In his next chapter, "The Broken Defenses," Postman tries to explain how this invasion of information has happened. Traditional culture, Postman claims, has been based on the management and, in particular, the limitation of information. Academic institutions and their programs, for instance, represented established authorities for classification, criticism, and limitation of fruitful information (knowledge). He also notes that child rearing requires a family to limit the information to which a child is exposed and that this is essential to the child's productive development. That expression, "productive development," in fact, assumes that growth has to occur within a limited realm of ends and means that we create and that the child comes to understand and accept. In the realm of technopoly, in contrast, children are showered with information coming at them from all sides; it is a truly staggering world in which the humane realm of ends and means (what Ortega called "vital interests") is diluted beyond recognition. In conclusion, Postman suggests that technopoly has succeeded in this campaign of redefining culture through the elevation of information by elaborating three aspects of its "infrastructure." These are bureaucracy, the emergence of expertise, and the evolution of information machinery.

The next five chapters of Postman's book discuss these ideas in detail and largely through examples. While the examples often describe striking problems and misdeeds of technopoly, it is important to stay on top of Postman's intellectual target which is to illustrate how technopoly redefines culture. Thus, while there are clearly terrible things that happen in the contemporary practice of medicine because of the degree to which technology has taken over, Postman's point throughout is to call attention to the very successful way in which technopoly has redefined what it is to be a doctor, including, of course, the whole relationship between doctor and patient. This is not a point that technopoly wants us to reflect upon; hence, we are consistently encouraged not to think about these matters but, instead, to always think of these changes as simply "progress." E.g., "Doctors don't practice medicine the same way anymore; but that has happened in the name of progress and better medical care." So long as we can accept it all as "progress," then we are discouraged from taking any critical look at what has happened. The cult of progress goes hand in hand with the cult of technology in advancing the regime of technopoly.
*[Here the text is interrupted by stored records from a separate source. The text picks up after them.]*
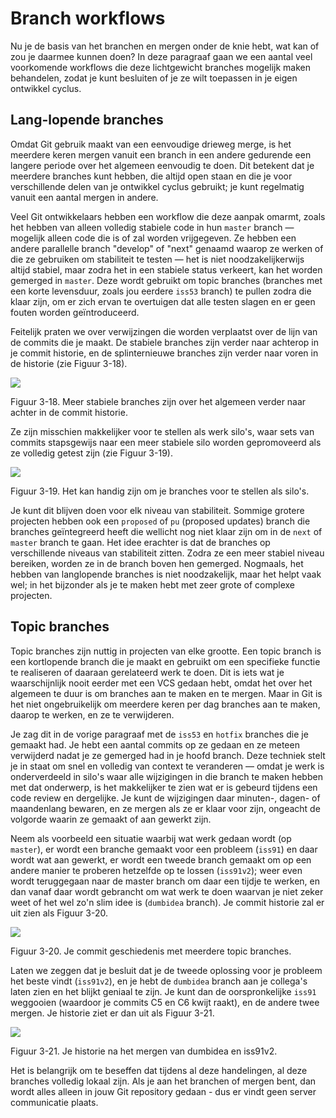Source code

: # Branch workflows

Nu je de basis van het branchen en mergen onder de knie hebt, wat kan of zou je daarmee kunnen doen? In deze paragraaf gaan we een aantal veel voorkomende workflows die deze lichtgewicht branches mogelijk maken behandelen, zodat je kunt besluiten of je ze wilt toepassen in je eigen ontwikkel cyclus.

## Lang-lopende branches

Omdat Git gebruik maakt van een eenvoudige drieweg merge, is het meerdere keren mergen vanuit een branch in een andere gedurende een langere periode over het algemeen eenvoudig te doen. Dit betekent dat je meerdere branches kunt hebben, die altijd open staan en die je voor verschillende delen van je ontwikkel cyclus gebruikt; je kunt regelmatig vanuit een aantal mergen in andere.

Veel Git ontwikkelaars hebben een workflow die deze aanpak omarmt, zoals het hebben van alleen volledig stabiele code in hun `master` branch — mogelijk alleen code die is of zal worden vrijgegeven. Ze hebben een andere parallelle branch "develop" of "next" genaamd waarop ze werken of die ze gebruiken om stabiliteit te testen — het is niet noodzakelijkerwijs altijd stabiel, maar zodra het in een stabiele status verkeert, kan het worden gemerged in `master`. Deze wordt gebruikt om topic branches (branches met een korte levensduur, zoals jou eerdere `iss53` branch) te pullen zodra die klaar zijn, om er zich ervan te overtuigen dat alle testen slagen en er geen fouten worden geïntroduceerd.

Feitelijk praten we over verwijzingen die worden verplaatst over de lijn van de commits die je maakt. De stabiele branches zijn verder naar achterop in je commit historie, en de splinternieuwe branches zijn verder naar voren in de historie (zie Figuur 3-18).


![](http://git-scm.com/figures/18333fig0318-tn.png)

Figuur 3-18. Meer stabiele branches zijn over het algemeen verder naar achter in de commit historie.

Ze zijn misschien makkelijker voor te stellen als werk silo's, waar sets van commits stapsgewijs naar een meer stabiele silo worden gepromoveerd als ze volledig getest zijn (zie Figuur 3-19).


![](http://git-scm.com/figures/18333fig0319-tn.png)

Figuur 3-19. Het kan handig zijn om je branches voor te stellen als silo's.

Je kunt dit blijven doen voor elk niveau van stabiliteit. Sommige grotere projecten hebben ook een `proposed` of `pu` (proposed updates) branch die branches geïntegreerd heeft die wellicht nog niet klaar zijn om in de `next` of `master` branch te gaan. Het idee erachter is dat de branches op verschillende niveaus van stabiliteit zitten. Zodra ze een meer stabiel niveau bereiken, worden ze in de branch boven hen gemerged.
Nogmaals, het hebben van langlopende branches is niet noodzakelijk, maar het helpt vaak wel; in het bijzonder als je te maken hebt met zeer grote of complexe projecten.

## Topic branches

Topic branches zijn nuttig in projecten van elke grootte. Een topic branch is een kortlopende branch die je maakt en gebruikt om een specifieke functie te realiseren of daaraan gerelateerd werk te doen. Dit is iets wat je waarschijnlijk nooit eerder met een VCS gedaan hebt, omdat het over het algemeen te duur is om branches aan te maken en te mergen. Maar in Git is het niet ongebruikelijk om meerdere keren per dag branches aan te maken, daarop te werken, en ze te verwijderen.

Je zag dit in de vorige paragraaf met de `iss53` en `hotfix` branches die je gemaakt had. Je hebt een aantal commits op ze gedaan en ze meteen verwijderd nadat je ze gemerged had in je hoofd branch. Deze techniek stelt je in staat om snel en volledig van context te veranderen — omdat je werk is onderverdeeld in silo's waar alle wijzigingen in die branch te maken hebben met dat onderwerp, is het makkelijker te zien wat er is gebeurd tijdens een code review en dergelijke. Je kunt de wijzigingen daar minuten-, dagen- of maandenlang bewaren, en ze mergen als ze er klaar voor zijn, ongeacht de volgorde waarin ze gemaakt of aan gewerkt zijn.

Neem als voorbeeld een situatie waarbij wat werk gedaan wordt (op `master`), er wordt een branche gemaakt voor een probleem (`iss91`) en daar wordt wat aan gewerkt, er wordt een tweede branch gemaakt om op een andere manier te proberen hetzelfde op te lossen (`iss91v2`); weer even wordt teruggegaan naar de master branch om daar een tijdje te werken, en dan vanaf daar wordt gebrancht om wat werk te doen waarvan je niet zeker weet of het wel zo'n slim idee is (`dumbidea` branch). Je commit historie zal er uit zien als Figuur 3-20.


![](http://git-scm.com/figures/18333fig0320-tn.png)

Figuur 3-20. Je commit geschiedenis met meerdere topic branches.

Laten we zeggen dat je besluit dat je de tweede oplossing voor je probleem het beste vindt (`iss91v2`), en je hebt de `dumbidea` branch aan je collega's laten zien en het blijkt geniaal te zijn. Je kunt dan de oorspronkelijke `iss91` weggooien (waardoor je commits C5 en C6 kwijt raakt), en de andere twee mergen. Je historie ziet er dan uit als Figuur 3-21.


![](http://git-scm.com/figures/18333fig0321-tn.png)

Figuur 3-21. Je historie na het mergen van dumbidea en iss91v2.

Het is belangrijk om te beseffen dat tijdens al deze handelingen, al deze branches volledig lokaal zijn. Als je aan het branchen of mergen bent, dan wordt alles alleen in jouw Git repository gedaan - dus er vindt geen server communicatie plaats.
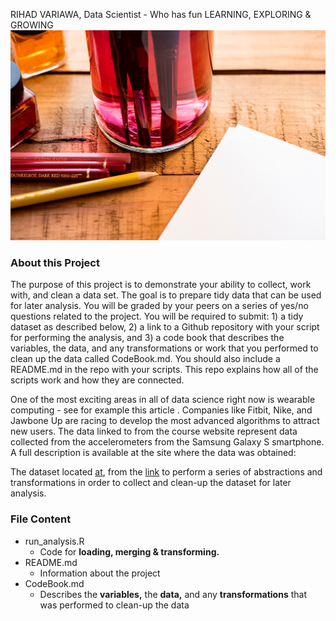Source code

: RIHAD VARIAWA, Data Scientist - Who has fun LEARNING, EXPLORING & GROWING
<img src="./image_gallery/tio.png"/>

### About this Project
The purpose of this project is to demonstrate your ability to collect, work with, and clean a data set. The goal is to prepare tidy data that can be used for later analysis. You will be graded by your peers on a series of yes/no questions related to the project. You will be required to submit: 1) a tidy dataset as described below, 2) a link to a Github repository with your script for performing the analysis, and 3) a code book that describes the variables, the data, and any transformations or work that you performed to clean up the data called CodeBook.md. You should also include a README.md in the repo with your scripts. This repo explains how all of the scripts work and how they are connected.

One of the most exciting areas in all of data science right now is wearable computing - see for example this article . Companies like Fitbit, Nike, and Jawbone Up are racing to develop the most advanced algorithms to attract new users. The data linked to from the course website represent data collected from the accelerometers from the Samsung Galaxy S smartphone. A full description is available at the site where the data was obtained:

The dataset located [at](https://d396qusza40orc.cloudfront.net/getdata%2Fprojectfiles%2FUCI%20HAR%20Dataset.zip), from the [link](http://archive.ics.uci.edu/ml/datasets/Human+Activity+Recognition+Using+Smartphones) to perform a series of abstractions and transformations in order to collect and clean-up the dataset for later analysis.

### File Content
- run_analysis.R
  - Code for **loading, merging & transforming.**
- README.md
  - Information about the project
- CodeBook.md
  -  Describes the **variables,** the **data,** and any **transformations** that was performed to clean-up the data
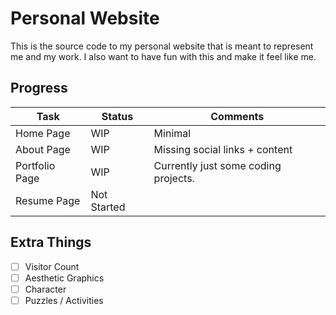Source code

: # Personal Website
This is the source code to my personal website that is meant to represent me and my work. I also want to have fun with this and make it feel like me.

## Progress
|         Task       |        Status      |   Comments         |
|--------------------|--------------------|--------------------|
| Home Page | WIP | Minimal |
| About Page | WIP | Missing social links + content |
| Portfolio Page | WIP | Currently just some coding projects.  |
| Resume Page | Not Started |  |

## Extra Things
- [ ] Visitor Count
- [ ] Aesthetic Graphics
- [ ] Character
- [ ] Puzzles / Activities
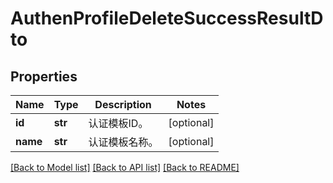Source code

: # AuthenProfileDeleteSuccessResultDto

## Properties
Name | Type | Description | Notes
------------ | ------------- | ------------- | -------------
**id** | **str** | 认证模板ID。 | [optional] 
**name** | **str** | 认证模板名称。 | [optional] 

[[Back to Model list]](../README.md#documentation-for-models) [[Back to API list]](../README.md#documentation-for-api-endpoints) [[Back to README]](../README.md)



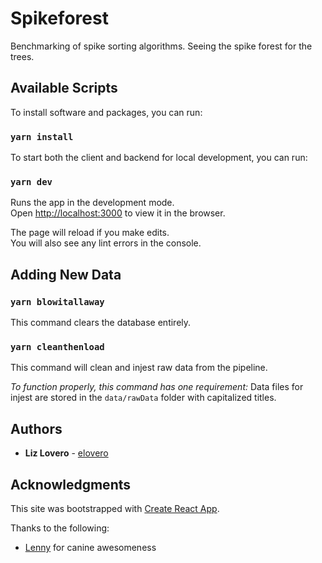 # Spikeforest

Benchmarking of spike sorting algorithms. Seeing the spike forest for the trees.

## Available Scripts

To install software and packages, you can run:

### `yarn install`

To start both the client and backend for local development, you can run:

### `yarn dev`

Runs the app in the development mode.<br>
Open [http://localhost:3000](http://localhost:3000) to view it in the browser.

The page will reload if you make edits.<br>
You will also see any lint errors in the console.

## Adding New Data

### `yarn blowitallaway`

This command clears the database entirely.

### `yarn cleanthenload`

This command will clean and injest raw data from the pipeline.

_To function properly, this command has one requirement:_ Data files for injest are stored in the `data/rawData` folder with capitalized titles.

## Authors

- **Liz Lovero** - [elovero](https://github.com/elovero)

## Acknowledgments

This site was bootstrapped with [Create React App](https://facebook.github.io/create-react-app/docs/getting-started).

Thanks to the following:

- [Lenny](https://www.instagram.com/lillenlen/) for canine awesomeness
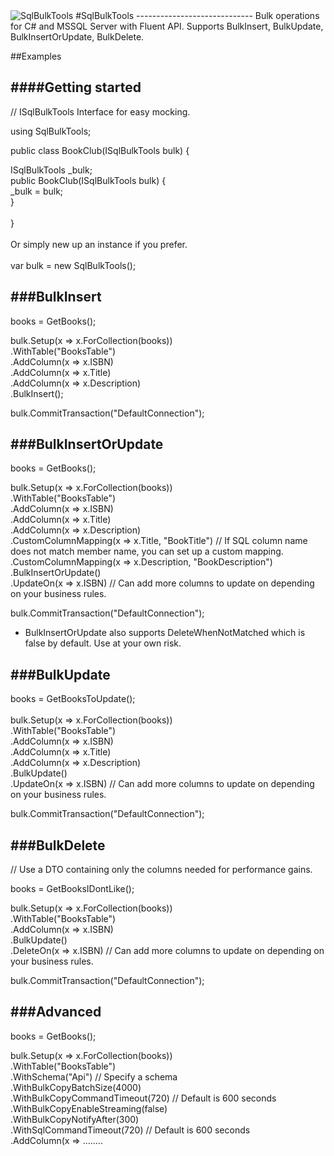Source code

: <img src="http://gregnz.com/images/SqlBulkTools/icon-large.png" alt="SqlBulkTools"> 
#SqlBulkTools
-----------------------------
Bulk operations for C# and MSSQL Server with Fluent API. Supports BulkInsert, BulkUpdate, BulkInsertOrUpdate, BulkDelete.

##Examples

####Getting started
-----------------------------

// ISqlBulkTools Interface for easy mocking. <br />

using SqlBulkTools;<br />

public class BookClub(ISqlBulkTools bulk) {<br />

ISqlBulkTools _bulk;<br />
public BookClub(ISqlBulkTools bulk) {<br />
  _bulk = bulk;<br />
}<br />
<br />
}<br />
<br />
Or simply new up an instance if you prefer.<br />
<br />
var bulk = new SqlBulkTools();<br />

###BulkInsert
---------------
books = GetBooks();

bulk.Setup(x => x.ForCollection(books))<br />
.WithTable("BooksTable")<br />
.AddColumn(x => x.ISBN)<br />
.AddColumn(x => x.Title)<br />
.AddColumn(x => x.Description)<br />
.BulkInsert();<br />

bulk.CommitTransaction("DefaultConnection");<br />

###BulkInsertOrUpdate
---------------
books = GetBooks();

bulk.Setup(x => x.ForCollection(books))<br/>
.WithTable("BooksTable")<br/>
.AddColumn(x => x.ISBN)<br/>
.AddColumn(x => x.Title)<br/>
.AddColumn(x => x.Description)<br/>
.CustomColumnMapping(x => x.Title, "BookTitle") // If SQL column name does not match member name, you can set up a custom mapping. <br/>
.CustomColumnMapping(x => x.Description, "BookDescription")<br/>
.BulkInsertOrUpdate()<br/>
.UpdateOn(x => x.ISBN) // Can add more columns to update on depending on your business rules.<br/>

bulk.CommitTransaction("DefaultConnection");<br/>

- BulkInsertOrUpdate also supports DeleteWhenNotMatched which is false by default. Use at your own risk. 

###BulkUpdate
---------------
books = GetBooksToUpdate();<br/>
<br/>
bulk.Setup(x => x.ForCollection(books))<br/>
.WithTable("BooksTable")<br/>
.AddColumn(x => x.ISBN)<br/>
.AddColumn(x => x.Title)<br/>
.AddColumn(x => x.Description)<br/>
.BulkUpdate()<br/>
.UpdateOn(x => x.ISBN) // Can add more columns to update on depending on your business rules.<br/>

bulk.CommitTransaction("DefaultConnection");

###BulkDelete
---------------

// Use a DTO containing only the columns needed for performance gains.

books = GetBooksIDontLike();<br/>

bulk.Setup(x => x.ForCollection(books))<br/>
.WithTable("BooksTable")<br/>
.AddColumn(x => x.ISBN)<br/>
.BulkUpdate()<br/>
.DeleteOn(x => x.ISBN) // Can add more columns to update on depending on your business rules.<br/>

bulk.CommitTransaction("DefaultConnection");<br/>

###Advanced
---------------
books = GetBooks();<br/>

bulk.Setup(x => x.ForCollection(books))<br/>
.WithTable("BooksTable")<br/>
.WithSchema("Api") // Specify a schema <br/>
.WithBulkCopyBatchSize(4000)<br/>
.WithBulkCopyCommandTimeout(720) // Default is 600 seconds<br/>
.WithBulkCopyEnableStreaming(false)<br/>
.WithBulkCopyNotifyAfter(300)<br/>
.WithSqlCommandTimeout(720) // Default is 600 seconds<br/>
.AddColumn(x =>  ........<br/>
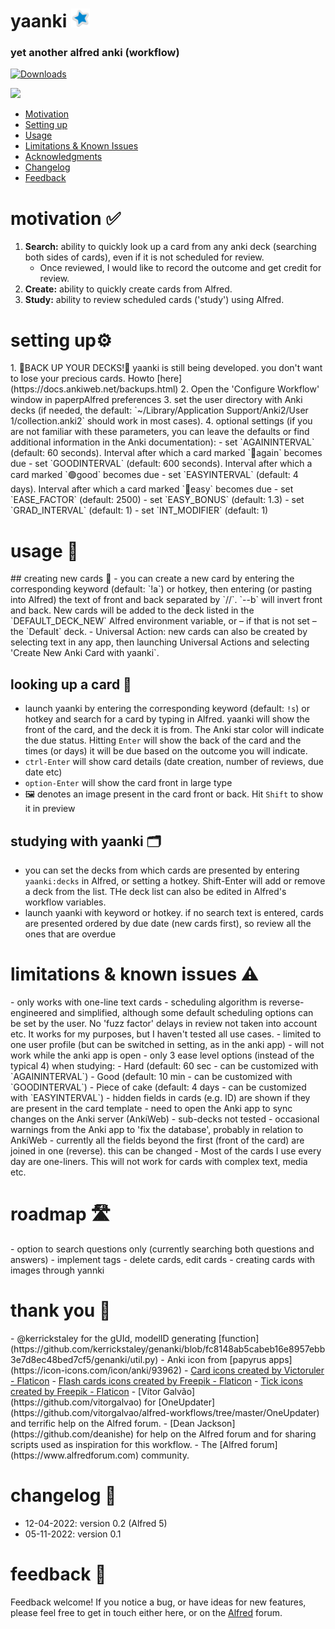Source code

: # yaanki <img src="images/icon.png" width="30"/>
### yet another alfred anki (workflow)


<a href="https://github.com/giovannicoppola/alfred-yaanki/releases/latest/">
<img alt="Downloads"
src="https://img.shields.io/github/downloads/giovannicoppola/alfred-yaanki/total?color=purple&label=Downloads"><br/>
</a>

![](images/alfred-yaanki.gif)


<!-- MarkdownTOC autolink="true" bracket="round" depth="3" autoanchor="true" -->

- [Motivation](#motivation)
- [Setting up](#setting-up)
- [Usage](#usage)
- [Limitations & Known Issues](#known-issues)
- [Acknowledgments](#acknowledgments)
- [Changelog](#changelog)
- [Feedback](#feedback)

<!-- /MarkdownTOC -->



<h1 id="motivation">motivation ✅</h1>

1. **Search:** ability to quickly look up a card from any anki deck (searching both sides of cards), even if it is not scheduled for review. 
	- Once reviewed, I would like to record the outcome and get credit for review.
2. **Create:** ability to quickly create cards from Alfred. 
3. **Study:** ability to review scheduled cards ('study') using Alfred. 


<h1 id="setting-up">setting up⚙️</h1>
1. 🚨BACK UP YOUR DECKS!🚨 yaanki is still being developed. you don't want to lose your precious cards. Howto [here](https://docs.ankiweb.net/backups.html)
2. Open the 'Configure Workflow' window in paperpAlfred preferences
3. set the user directory with Anki decks (if needed, the default: `~/Library/Application Support/Anki2/User 1/collection.anki2` should work in most cases).
4. optional settings (if you are not familiar with these parameters, you can leave the defaults or find additional information in the Anki documentation):
	- set `AGAININTERVAL` (default: 60 seconds). Interval after which a card marked `🔴again` becomes due
	- set `GOODINTERVAL` (default: 600 seconds). Interval after which a card marked `🟢good` becomes due
	- set `EASYINTERVAL` (default: 4 days). Interval after which a card marked `🍰easy` becomes due
	- set `EASE_FACTOR` (default: 2500)
	- set `EASY_BONUS` (default: 1.3)
	- set `GRAD_INTERVAL` (default: 1)
	- set `INT_MODIFIER` (default: 1)


<h1 id="usage">usage 📖</h1>
## creating new cards 📝
- you can create a new card by entering the corresponding keyword (default: `!a`) or hotkey, then entering (or pasting into Alfred) the text of front and back separated by `//`. `--b` will invert front and back. New cards will be added to the deck listed in the `DEFAULT_DECK_NEW` Alfred environment variable, or – if that is not set – the `Default` deck. 
- Universal Action: new cards can also be created by selecting text in any app, then launching Universal Actions and selecting 'Create New Anki Card with yaanki`. 

 
## looking up a card 📇

- launch yaanki by entering the corresponding keyword (default: `!s`) or hotkey and search for a card by typing in Alfred. yaanki will show the front of the card, and the deck it is from. The Anki star color will indicate the due status. Hitting `Enter` will show the back of the card and the times (or days) it will be due based on the outcome you will indicate. 
- `ctrl-Enter` will show card details (date creation, number of reviews, due date etc)
- `option-Enter` will show the card front in large type
- 🖼️ denotes an image present in the card front or back. Hit `Shift` to show it in preview 

## studying with yaanki 🗂️ 
- you can set the decks from which cards are presented by entering `yaanki:decks` in Alfred, or setting a hotkey. Shift-Enter will add or remove a deck from the list. THe deck list can also be edited in Alfred's workflow variables. 
- launch yaanki with keyword or hotkey. if no search text is entered, cards are presented ordered by due date (new cards first), so review all the ones that are overdue


<h1 id="known-issues">limitations & known issues ⚠️</h1>
- only works with one-line text cards
- scheduling algorithm is reverse-engineered and simplified, although some default scheduling options can be set by the user. No 'fuzz factor' delays in review not taken into account etc. It works for my purposes, but I haven't tested all use cases. 
- limited to one user profile (but can be switched in setting, as in the anki app)
- will not work while the anki app is open  
- only 3 ease level options (instead of the typical 4) when studying:
    - Hard (default: 60 sec - can be customized with `AGAININTERVAL`)
    - Good (default: 10 min - can be customized with `GOODINTERVAL`)
    - Piece of cake (default: 4 days - can be customized with `EASYINTERVAL`)
- hidden fields in cards (e.g. ID) are shown if they are present in the card template
- need to open the Anki app to sync changes on the Anki server (AnkiWeb)
- sub-decks not tested
- occasional warnings from the Anki app to 'fix the database', probably in relation to AnkiWeb
- currently all the fields beyond the first (front of the card) are joined in one (reverse). this can be changed  
- Most of the cards I use every day are one-liners. This will not work for cards with complex text, media etc. 


<h1 id="roadmap">roadmap 🛣️</h1>
- option to search questions only (currently searching both questions and answers)
- implement tags
- delete cards, edit cards
- creating cards with images through yannki



<h1 id="acknowledgments">thank you 🙂</h1>
- @kerrickstaley for the gUId, modelID generating [function](https://github.com/kerrickstaley/genanki/blob/fc8148ab5cabeb16e8957ebb3e7d8ec48bed7cf5/genanki/util.py)
- Anki icon from [papyrus apps](https://icon-icons.com/icon/anki/93962)
- <a href="https://www.flaticon.com/free-icons/card" title="card icons">Card icons created by Victoruler - Flaticon</a>
- <a href="https://www.flaticon.com/free-icons/flash-cards" title="flash cards icons">Flash cards icons created by Freepik - Flaticon</a>
- <a href="https://www.flaticon.com/free-icons/tick" title="tick icons">Tick icons created by Freepik - Flaticon</a>
- [Vítor Galvão](https://github.com/vitorgalvao) for [OneUpdater](https://github.com/vitorgalvao/alfred-workflows/tree/master/OneUpdater) and terrific help on the Alfred forum.
- [Dean Jackson](https://github.com/deanishe) for help on the Alfred forum and for sharing scripts used as inspiration for this workflow. 
- The [Alfred forum](https://www.alfredforum.com) community.



<h1 id="changelog">changelog 🧰</h1>

- 12-04-2022: version 0.2 (Alfred 5)
- 05-11-2022: version 0.1

<h1 id="feedback">feedback 🧐</h1>

Feedback welcome! If you notice a bug, or have ideas for new features, please feel free to get in touch either here, or on the [Alfred](https://www.alfredforum.com) forum. 


 
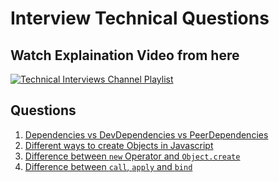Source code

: # Interview Technical Questions

## Watch Explaination Video from here

[![Technical Interviews Channel Playlist](https://cdn.cdnlogo.com/logos/y/92/youtube.svg)](https://www.youtube.com/playlist?list=PLHdp1h1eRH0EdwYdC20O0L5tN-U8y72sX)

## Questions

1. [Dependencies vs DevDependencies vs PeerDependencies](./questions/dependencies-devDependencies-peerDependencies/README.md)
1. [Different ways to create Objects in Javascript](./questions/creating-javascript-object/README.md)
1. [Difference between `new` Operator and `Object.create`](./questions/javascrpt-prototype/README.md)
1. [Difference between `call`, `apply` and `bind`](./questions/call-apply-bind/README.md)
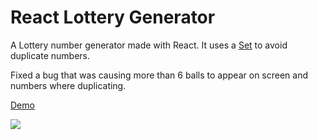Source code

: # React Lottery Generator

A Lottery number generator made with React. It uses a [Set](https://developer.mozilla.org/en-US/docs/Web/JavaScript/Reference/Global_Objects/Set) to avoid duplicate numbers.

Fixed a bug that was causing more than 6 balls to appear on screen and numbers where duplicating.

[Demo](https://ezequielcaste.github.io/react-lottery-generator/)

![](https://i.imgur.com/7xRYI9c.png)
While Postman advances good points in the remainder of this book, his chapter on language as an "invisible technology" is probably the most important because, the least anticipated. Contrary to the technopolist's inevitable judgment that "it's just semantics!" language use exercises power in the world and, in particular, adjusts our relationships with objects. Therefore, not only is language a powerful but transparent "technology" but it is precisely the mode through which technopoly exercises its attack on culture by redefinition. A particularly insidious aspect of this attack through language lies in the process of questioning. As Postman observes, questions are directive. The way a question is asked inevitably determines the range and possibilities of answers. The cultural domination of technology today is frequently facilitated by the language through which we discuss the presence of technology in our society, and that language sets clearly the range of questions about technology and its roles that can be allowed.